RECORDS SHOWN:

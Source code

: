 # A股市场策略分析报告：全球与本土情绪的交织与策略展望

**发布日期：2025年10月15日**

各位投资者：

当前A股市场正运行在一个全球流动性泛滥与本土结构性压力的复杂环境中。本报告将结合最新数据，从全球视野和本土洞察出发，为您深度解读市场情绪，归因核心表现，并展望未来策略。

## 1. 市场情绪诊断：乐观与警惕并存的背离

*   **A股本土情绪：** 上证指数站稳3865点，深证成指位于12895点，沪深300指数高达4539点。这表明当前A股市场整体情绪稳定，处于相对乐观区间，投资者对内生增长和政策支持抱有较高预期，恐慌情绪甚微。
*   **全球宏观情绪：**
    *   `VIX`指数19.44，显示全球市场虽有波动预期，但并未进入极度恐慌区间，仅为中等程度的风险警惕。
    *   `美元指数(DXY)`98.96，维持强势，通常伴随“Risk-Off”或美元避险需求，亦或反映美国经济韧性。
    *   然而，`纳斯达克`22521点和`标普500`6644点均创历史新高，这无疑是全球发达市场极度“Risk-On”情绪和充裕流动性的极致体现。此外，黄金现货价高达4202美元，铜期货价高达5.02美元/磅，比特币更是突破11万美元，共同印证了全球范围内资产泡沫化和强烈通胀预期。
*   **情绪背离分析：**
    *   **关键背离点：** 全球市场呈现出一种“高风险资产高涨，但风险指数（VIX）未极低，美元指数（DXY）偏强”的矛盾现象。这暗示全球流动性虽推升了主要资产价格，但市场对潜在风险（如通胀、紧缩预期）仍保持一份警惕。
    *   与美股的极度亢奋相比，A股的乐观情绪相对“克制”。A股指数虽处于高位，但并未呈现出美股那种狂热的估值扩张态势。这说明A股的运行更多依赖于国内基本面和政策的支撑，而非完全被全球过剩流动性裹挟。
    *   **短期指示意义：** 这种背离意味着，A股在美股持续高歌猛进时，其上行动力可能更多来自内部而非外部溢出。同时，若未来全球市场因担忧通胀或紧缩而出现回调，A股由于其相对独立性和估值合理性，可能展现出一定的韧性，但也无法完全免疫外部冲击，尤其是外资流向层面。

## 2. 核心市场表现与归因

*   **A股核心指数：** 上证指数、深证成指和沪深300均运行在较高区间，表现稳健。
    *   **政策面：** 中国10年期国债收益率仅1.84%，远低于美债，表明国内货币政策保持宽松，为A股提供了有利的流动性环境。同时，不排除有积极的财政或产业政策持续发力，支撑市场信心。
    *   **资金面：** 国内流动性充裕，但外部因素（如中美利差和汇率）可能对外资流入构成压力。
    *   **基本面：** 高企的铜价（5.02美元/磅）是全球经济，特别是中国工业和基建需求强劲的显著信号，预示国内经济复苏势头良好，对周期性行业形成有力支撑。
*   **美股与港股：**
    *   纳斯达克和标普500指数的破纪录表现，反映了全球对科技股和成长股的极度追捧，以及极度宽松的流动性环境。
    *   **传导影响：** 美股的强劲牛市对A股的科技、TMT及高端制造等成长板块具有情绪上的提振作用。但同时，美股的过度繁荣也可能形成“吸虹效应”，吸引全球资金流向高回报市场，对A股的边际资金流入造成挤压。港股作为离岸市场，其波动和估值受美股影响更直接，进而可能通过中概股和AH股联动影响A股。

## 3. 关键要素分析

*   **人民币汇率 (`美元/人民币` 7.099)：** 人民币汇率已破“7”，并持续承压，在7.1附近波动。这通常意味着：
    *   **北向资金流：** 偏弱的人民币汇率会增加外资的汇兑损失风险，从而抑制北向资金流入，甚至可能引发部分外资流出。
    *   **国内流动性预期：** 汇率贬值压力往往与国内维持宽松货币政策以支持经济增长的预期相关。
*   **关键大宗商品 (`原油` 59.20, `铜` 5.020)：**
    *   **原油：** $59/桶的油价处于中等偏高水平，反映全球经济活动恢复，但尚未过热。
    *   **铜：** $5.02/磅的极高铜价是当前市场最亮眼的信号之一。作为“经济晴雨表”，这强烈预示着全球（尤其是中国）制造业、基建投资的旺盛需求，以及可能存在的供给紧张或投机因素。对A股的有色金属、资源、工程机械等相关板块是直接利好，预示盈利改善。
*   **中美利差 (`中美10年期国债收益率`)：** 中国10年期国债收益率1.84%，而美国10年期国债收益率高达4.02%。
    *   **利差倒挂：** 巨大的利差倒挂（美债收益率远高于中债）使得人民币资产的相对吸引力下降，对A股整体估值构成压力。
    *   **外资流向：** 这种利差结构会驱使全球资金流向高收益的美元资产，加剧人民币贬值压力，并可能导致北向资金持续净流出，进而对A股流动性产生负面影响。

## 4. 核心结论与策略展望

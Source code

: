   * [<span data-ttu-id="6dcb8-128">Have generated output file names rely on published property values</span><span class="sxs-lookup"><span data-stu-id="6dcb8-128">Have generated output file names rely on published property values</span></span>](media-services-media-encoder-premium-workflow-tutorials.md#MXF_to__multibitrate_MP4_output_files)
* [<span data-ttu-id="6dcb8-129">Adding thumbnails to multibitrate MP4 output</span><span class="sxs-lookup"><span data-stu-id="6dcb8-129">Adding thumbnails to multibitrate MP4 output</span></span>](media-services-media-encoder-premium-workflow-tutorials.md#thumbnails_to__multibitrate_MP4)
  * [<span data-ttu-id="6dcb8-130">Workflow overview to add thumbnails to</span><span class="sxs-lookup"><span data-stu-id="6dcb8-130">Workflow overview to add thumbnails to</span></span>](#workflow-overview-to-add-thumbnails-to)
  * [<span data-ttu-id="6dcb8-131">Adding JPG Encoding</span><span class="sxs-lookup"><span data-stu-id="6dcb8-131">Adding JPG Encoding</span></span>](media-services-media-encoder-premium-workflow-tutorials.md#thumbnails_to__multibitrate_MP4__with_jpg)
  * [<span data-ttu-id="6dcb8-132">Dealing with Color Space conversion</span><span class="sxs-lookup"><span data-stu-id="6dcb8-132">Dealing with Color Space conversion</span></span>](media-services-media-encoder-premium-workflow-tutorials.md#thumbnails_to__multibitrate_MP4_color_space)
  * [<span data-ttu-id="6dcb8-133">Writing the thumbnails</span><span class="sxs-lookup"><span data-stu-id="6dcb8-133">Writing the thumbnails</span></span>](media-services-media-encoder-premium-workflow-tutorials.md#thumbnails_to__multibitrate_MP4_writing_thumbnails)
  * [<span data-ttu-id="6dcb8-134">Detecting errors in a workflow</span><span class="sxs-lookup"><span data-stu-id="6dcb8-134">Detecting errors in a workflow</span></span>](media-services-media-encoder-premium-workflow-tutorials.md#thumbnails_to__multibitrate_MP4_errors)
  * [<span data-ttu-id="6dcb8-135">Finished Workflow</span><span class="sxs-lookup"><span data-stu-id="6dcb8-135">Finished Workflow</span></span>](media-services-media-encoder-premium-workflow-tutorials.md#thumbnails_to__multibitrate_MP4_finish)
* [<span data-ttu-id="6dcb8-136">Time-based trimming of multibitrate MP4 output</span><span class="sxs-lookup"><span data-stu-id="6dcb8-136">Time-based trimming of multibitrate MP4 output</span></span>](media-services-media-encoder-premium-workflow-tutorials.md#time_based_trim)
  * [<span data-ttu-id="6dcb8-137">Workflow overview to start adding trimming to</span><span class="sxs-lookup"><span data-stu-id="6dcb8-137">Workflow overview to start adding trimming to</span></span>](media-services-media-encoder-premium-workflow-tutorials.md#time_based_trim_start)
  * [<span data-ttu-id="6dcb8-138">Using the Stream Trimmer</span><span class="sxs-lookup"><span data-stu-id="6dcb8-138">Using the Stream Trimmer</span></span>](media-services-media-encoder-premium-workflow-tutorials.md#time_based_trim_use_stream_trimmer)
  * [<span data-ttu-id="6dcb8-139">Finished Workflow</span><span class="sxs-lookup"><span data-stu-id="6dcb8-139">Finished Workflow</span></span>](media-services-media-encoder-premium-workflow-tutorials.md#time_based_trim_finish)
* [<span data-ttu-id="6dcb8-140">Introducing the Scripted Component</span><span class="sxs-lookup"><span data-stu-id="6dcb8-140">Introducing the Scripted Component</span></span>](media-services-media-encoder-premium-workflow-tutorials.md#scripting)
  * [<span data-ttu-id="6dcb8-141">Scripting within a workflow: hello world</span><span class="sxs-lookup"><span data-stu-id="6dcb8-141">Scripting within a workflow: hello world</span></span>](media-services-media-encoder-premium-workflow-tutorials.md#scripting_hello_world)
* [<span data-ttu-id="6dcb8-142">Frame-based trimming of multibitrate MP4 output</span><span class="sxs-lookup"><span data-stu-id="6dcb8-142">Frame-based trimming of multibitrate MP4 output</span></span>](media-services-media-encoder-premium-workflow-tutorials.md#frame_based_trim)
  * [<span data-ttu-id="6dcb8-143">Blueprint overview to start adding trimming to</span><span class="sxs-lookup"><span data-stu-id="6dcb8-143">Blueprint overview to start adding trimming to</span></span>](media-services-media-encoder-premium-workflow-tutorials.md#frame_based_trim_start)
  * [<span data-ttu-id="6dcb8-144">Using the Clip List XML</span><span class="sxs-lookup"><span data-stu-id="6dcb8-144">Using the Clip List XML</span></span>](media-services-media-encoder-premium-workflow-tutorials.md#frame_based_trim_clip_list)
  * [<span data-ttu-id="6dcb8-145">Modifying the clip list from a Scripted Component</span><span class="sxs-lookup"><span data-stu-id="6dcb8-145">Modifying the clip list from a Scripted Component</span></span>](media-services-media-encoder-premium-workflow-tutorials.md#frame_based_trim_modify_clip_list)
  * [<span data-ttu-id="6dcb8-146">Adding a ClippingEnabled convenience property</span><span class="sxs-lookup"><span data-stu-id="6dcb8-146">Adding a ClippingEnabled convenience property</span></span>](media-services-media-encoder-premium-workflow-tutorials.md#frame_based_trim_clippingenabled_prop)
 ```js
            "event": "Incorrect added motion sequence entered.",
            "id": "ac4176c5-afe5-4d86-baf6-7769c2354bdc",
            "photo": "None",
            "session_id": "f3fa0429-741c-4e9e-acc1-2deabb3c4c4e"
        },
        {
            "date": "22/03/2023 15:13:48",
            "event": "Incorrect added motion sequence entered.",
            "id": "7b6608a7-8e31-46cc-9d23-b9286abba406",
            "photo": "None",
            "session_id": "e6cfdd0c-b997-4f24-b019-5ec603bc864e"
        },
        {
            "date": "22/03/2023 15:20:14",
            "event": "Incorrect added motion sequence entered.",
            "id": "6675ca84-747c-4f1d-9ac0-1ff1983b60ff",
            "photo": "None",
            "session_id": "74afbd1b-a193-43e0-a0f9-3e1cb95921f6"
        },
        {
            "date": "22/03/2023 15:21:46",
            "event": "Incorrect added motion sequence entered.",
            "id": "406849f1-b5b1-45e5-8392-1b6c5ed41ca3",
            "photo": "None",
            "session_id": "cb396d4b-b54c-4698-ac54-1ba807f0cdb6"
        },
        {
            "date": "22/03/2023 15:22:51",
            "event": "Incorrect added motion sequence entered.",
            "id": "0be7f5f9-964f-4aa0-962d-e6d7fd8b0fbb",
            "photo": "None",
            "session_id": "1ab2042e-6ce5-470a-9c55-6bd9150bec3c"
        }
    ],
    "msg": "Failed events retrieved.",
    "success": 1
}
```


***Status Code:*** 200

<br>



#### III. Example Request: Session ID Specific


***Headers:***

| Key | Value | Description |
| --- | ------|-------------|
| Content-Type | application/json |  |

WHAT IS EXPECTED: Look through the material above and pick out each line holding the word "Finished".

RESPONSE AREA:
  * [<span data-ttu-id="6dcb8-135">Finished Workflow</span><span class="sxs-lookup"><span data-stu-id="6dcb8-135">Finished Workflow</span></span>](media-services-media-encoder-premium-workflow-tutorials.md#thumbnails_to__multibitrate_MP4_finish)
  * [<span data-ttu-id="6dcb8-139">Finished Workflow</span><span class="sxs-lookup"><span data-stu-id="6dcb8-139">Finished Workflow</span></span>](media-services-media-encoder-premium-workflow-tutorials.md#time_based_trim_finish)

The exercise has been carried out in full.